— The task —
Filter the entries beneath this task, copying only the lines that hold the word "콘텐츠를".

— Given data —
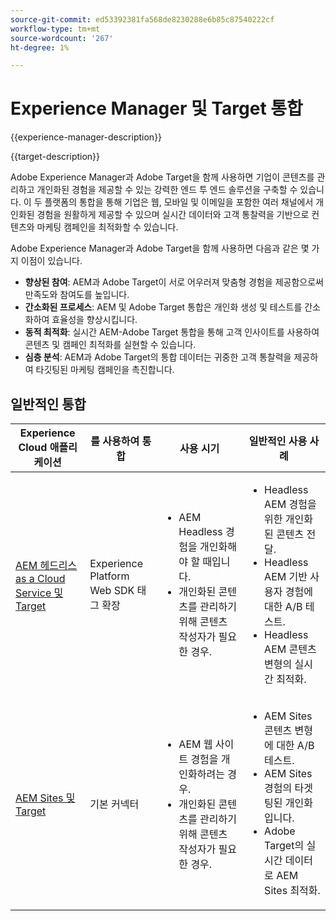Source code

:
 ```yaml
---
source-git-commit: ed53392381fa568de8230288e6b85c87540222cf
workflow-type: tm+mt
source-wordcount: '267'
ht-degree: 1%

---
```



# Experience Manager 및 Target 통합

{{experience-manager-description}}

{{target-description}}

Adobe Experience Manager과 Adobe Target을 함께 사용하면 기업이 콘텐츠를 관리하고 개인화된 경험을 제공할 수 있는 강력한 엔드 투 엔드 솔루션을 구축할 수 있습니다. 이 두 플랫폼의 통합을 통해 기업은 웹, 모바일 및 이메일을 포함한 여러 채널에서 개인화된 경험을 원활하게 제공할 수 있으며 실시간 데이터와 고객 통찰력을 기반으로 컨텐츠와 마케팅 캠페인을 최적화할 수 있습니다.

Adobe Experience Manager과 Adobe Target을 함께 사용하면 다음과 같은 몇 가지 이점이 있습니다.

+ **향상된 참여**: AEM과 Adobe Target이 서로 어우러져 맞춤형 경험을 제공함으로써 만족도와 참여도를 높입니다.
+ **간소화된 프로세스**: AEM 및 Adobe Target 통합은 개인화 생성 및 테스트를 간소화하여 효율성을 향상시킵니다.
+ **동적 최적화**: 실시간 AEM-Adobe Target 통합을 통해 고객 인사이트를 사용하여 콘텐츠 및 캠페인 최적화를 실현할 수 있습니다.
+ **심층 분석**: AEM과 Adobe Target의 통합 데이터는 귀중한 고객 통찰력을 제공하여 타깃팅된 마케팅 캠페인을 촉진합니다.

## 일반적인 통합

<table>
    <thead>
        <tr>
            <th>Experience Cloud 애플리케이션</th>
            <th>를 사용하여 통합</th>
            <th>사용 시기</th>
            <th>일반적인 사용 사례</th>
        </tr>
    </thead>
    <tbody>
        <tr>
            <td><a href="https://experienceleague.adobe.com/docs/experience-manager-learn/cloud-service/integrations/target.html" target="_blank" rel="noreferrer">AEM 헤드리스 as a Cloud Service 및 Target</a></td>
            <td>Experience Platform Web SDK 태그 확장</td>
            <td>
              <ul>
                <li>AEM Headless 경험을 개인화해야 할 때입니다.</li>
                <li>개인화된 콘텐츠를 관리하기 위해 콘텐츠 작성자가 필요한 경우.</li>
              </ul>
            </td>
            <td>
                <ul>
                  <li>Headless AEM 경험을 위한 개인화된 콘텐츠 전달.</li>
                  <li>Headless AEM 기반 사용자 경험에 대한 A/B 테스트.</li>
                  <li>Headless AEM 콘텐츠 변형의 실시간 최적화.</li>
                </ul>
            </td>
        </tr>
        <tr>
            <td><a href="https://experienceleague.adobe.com/docs/experience-manager-learn/sites/integrations/target/overview.html" target="_blank" rel="noreferrer">AEM Sites 및 Target</a></td>
            <td>기본 커넥터</td>
            <td>
                <ul>
                    <li>AEM 웹 사이트 경험을 개인화하려는 경우.</li>
                    <li>개인화된 콘텐츠를 관리하기 위해 콘텐츠 작성자가 필요한 경우.</li>
                </ul>
            </td>
            <td>
              <ul>
                <li>AEM Sites 콘텐츠 변형에 대한 A/B 테스트.</li>
                <li>AEM Sites 경험의 타겟팅된 개인화입니다.</li>
                <li>Adobe Target의 실시간 데이터로 AEM Sites 최적화.</li>
              </ul>
            </td>
        </tr>
    </tbody>          
</table>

— Solution to the exercise —
Adobe Experience Manager과 Adobe Target을 함께 사용하면 기업이 콘텐츠를 관리하고 개인화된 경험을 제공할 수 있는 강력한 엔드 투 엔드 솔루션을 구축할 수 있습니다. 이 두 플랫폼의 통합을 통해 기업은 웹, 모바일 및 이메일을 포함한 여러 채널에서 개인화된 경험을 원활하게 제공할 수 있으며 실시간 데이터와 고객 통찰력을 기반으로 컨텐츠와 마케팅 캠페인을 최적화할 수 있습니다.
                <li>개인화된 콘텐츠를 관리하기 위해 콘텐츠 작성자가 필요한 경우.</li>
                    <li>개인화된 콘텐츠를 관리하기 위해 콘텐츠 작성자가 필요한 경우.</li>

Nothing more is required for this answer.